■ Requirement ■
One range is to be output from the listing below, exactly as written: the line with "from the size" to the line with "corresponding dimension of", both kept.

══════════

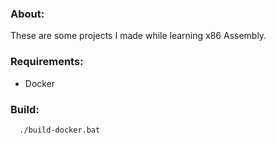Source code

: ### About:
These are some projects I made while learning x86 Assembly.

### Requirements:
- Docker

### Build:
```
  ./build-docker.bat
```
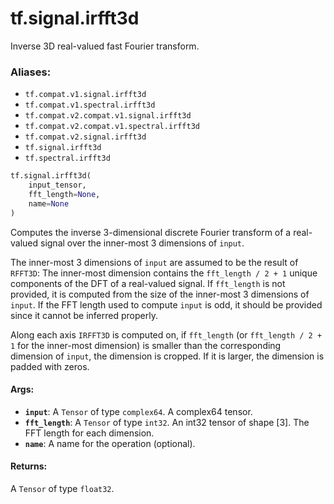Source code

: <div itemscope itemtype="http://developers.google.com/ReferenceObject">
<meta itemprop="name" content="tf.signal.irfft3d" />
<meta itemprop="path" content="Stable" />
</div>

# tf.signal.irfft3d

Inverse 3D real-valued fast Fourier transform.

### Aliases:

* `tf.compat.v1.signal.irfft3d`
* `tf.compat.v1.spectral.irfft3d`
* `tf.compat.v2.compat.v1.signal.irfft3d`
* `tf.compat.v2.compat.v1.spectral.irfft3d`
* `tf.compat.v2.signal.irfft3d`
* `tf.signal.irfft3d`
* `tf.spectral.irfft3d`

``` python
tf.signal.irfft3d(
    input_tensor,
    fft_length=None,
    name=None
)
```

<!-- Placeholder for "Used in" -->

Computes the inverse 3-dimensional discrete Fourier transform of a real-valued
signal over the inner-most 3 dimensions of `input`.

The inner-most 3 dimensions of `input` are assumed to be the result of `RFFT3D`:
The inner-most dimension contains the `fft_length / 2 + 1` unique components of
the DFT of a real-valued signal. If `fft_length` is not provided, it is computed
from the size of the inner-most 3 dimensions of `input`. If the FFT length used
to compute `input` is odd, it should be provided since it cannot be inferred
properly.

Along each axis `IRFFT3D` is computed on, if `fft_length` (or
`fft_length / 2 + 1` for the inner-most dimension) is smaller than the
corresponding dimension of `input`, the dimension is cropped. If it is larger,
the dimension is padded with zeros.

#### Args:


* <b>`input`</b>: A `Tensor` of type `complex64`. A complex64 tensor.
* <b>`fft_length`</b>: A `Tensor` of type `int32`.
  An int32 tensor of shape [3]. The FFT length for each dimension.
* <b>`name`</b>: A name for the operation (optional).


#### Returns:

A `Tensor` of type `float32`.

══════════

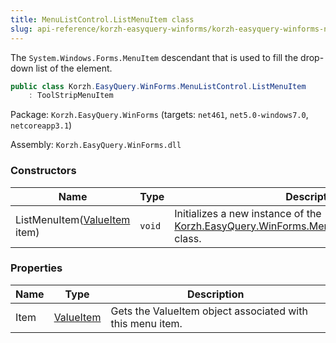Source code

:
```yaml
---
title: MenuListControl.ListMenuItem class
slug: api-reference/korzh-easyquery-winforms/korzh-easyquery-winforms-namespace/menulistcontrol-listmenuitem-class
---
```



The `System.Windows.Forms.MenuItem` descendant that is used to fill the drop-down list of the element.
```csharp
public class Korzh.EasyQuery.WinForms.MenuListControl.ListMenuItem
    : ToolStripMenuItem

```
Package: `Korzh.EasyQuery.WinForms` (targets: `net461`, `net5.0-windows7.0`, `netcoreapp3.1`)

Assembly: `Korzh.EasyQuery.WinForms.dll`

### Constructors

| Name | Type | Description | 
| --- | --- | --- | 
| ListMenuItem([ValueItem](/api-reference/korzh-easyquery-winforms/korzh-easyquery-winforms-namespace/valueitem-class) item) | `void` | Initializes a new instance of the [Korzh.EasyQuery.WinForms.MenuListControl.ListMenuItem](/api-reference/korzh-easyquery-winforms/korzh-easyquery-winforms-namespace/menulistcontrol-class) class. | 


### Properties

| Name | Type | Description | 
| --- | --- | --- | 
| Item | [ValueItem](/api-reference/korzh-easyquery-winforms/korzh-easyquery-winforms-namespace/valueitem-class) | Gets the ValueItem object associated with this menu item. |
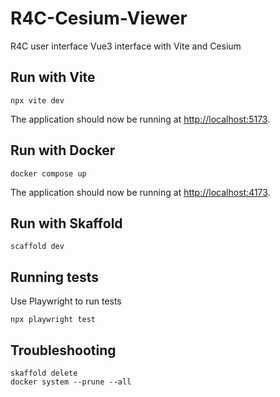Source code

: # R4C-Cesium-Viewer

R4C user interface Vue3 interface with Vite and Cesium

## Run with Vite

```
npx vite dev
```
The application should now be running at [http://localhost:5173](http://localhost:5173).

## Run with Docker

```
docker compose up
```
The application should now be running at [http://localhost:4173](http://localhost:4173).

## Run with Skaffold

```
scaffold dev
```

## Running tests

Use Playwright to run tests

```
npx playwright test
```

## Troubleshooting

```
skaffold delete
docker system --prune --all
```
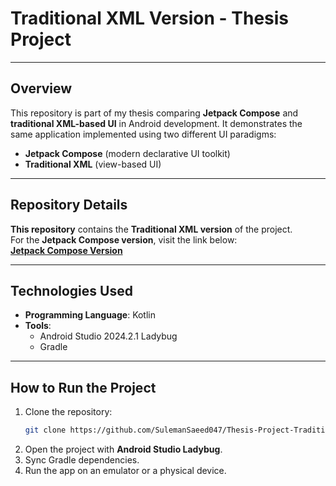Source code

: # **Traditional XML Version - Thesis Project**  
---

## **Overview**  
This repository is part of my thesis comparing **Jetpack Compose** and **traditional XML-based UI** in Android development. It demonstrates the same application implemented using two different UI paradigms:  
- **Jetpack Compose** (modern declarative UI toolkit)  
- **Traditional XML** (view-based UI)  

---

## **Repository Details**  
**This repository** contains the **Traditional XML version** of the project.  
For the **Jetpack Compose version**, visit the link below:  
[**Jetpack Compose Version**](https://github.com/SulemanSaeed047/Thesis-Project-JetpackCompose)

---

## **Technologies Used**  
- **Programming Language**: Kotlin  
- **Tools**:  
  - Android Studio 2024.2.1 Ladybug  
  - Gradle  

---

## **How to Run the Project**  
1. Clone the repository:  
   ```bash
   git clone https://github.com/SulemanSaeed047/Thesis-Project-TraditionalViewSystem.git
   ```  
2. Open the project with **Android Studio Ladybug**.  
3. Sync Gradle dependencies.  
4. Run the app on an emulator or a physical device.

══════════

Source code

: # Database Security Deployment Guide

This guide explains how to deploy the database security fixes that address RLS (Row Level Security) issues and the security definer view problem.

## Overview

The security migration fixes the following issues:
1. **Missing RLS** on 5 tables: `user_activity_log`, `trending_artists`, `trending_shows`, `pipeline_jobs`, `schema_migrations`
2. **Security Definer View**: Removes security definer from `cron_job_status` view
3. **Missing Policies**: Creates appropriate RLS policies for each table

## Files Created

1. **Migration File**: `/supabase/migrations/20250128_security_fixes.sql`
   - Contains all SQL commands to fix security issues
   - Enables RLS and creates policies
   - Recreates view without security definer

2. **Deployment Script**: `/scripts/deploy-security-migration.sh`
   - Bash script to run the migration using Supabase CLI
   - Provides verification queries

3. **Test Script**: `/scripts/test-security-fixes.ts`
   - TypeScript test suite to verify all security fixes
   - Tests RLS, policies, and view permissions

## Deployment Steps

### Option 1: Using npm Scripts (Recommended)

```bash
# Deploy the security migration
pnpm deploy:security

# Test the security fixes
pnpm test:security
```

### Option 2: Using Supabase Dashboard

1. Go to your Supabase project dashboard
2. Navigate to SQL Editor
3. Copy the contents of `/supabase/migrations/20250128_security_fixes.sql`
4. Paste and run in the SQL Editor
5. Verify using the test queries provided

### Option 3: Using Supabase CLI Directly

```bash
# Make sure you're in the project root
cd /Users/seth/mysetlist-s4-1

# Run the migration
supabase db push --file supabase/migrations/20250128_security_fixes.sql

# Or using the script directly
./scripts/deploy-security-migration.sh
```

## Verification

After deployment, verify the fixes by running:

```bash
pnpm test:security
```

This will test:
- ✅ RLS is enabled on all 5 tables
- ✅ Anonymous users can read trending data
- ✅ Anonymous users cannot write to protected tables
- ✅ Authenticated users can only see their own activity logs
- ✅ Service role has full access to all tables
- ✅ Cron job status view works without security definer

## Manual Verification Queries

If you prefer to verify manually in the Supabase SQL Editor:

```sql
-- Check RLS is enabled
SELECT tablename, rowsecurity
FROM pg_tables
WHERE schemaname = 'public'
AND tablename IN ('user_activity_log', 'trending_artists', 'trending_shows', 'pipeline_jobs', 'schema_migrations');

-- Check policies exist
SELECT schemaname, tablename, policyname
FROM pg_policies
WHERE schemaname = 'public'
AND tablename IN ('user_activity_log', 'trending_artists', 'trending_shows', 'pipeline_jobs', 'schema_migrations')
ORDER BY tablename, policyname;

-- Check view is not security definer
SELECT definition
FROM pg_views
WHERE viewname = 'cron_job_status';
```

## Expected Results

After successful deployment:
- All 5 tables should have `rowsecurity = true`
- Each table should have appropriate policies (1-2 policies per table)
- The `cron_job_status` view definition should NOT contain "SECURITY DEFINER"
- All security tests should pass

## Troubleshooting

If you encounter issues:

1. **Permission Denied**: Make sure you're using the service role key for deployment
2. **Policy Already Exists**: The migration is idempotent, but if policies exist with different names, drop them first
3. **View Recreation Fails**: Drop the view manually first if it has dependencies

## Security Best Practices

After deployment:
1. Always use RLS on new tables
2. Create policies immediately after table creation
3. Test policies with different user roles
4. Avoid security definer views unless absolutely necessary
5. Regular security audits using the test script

══════════

■ Written response ■
from the size of the inner-most 3 dimensions of `input`. If the FFT length used
to compute `input` is odd, it should be provided since it cannot be inferred
properly.

Along each axis `IRFFT3D` is computed on, if `fft_length` (or
`fft_length / 2 + 1` for the inner-most dimension) is smaller than the
corresponding dimension of `input`, the dimension is cropped. If it is larger,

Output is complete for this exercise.